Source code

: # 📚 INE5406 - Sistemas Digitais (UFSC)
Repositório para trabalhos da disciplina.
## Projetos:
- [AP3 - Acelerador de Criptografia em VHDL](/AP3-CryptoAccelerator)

- TASK INSTRUCTIONS -
Give back each line above precisely as it stands.

- TASK RESULT -
Source code

: # 📚 INE5406 - Sistemas Digitais (UFSC)
Repositório para trabalhos da disciplina.
## Projetos:
- [AP3 - Acelerador de Criptografia em VHDL](/AP3-CryptoAccelerator)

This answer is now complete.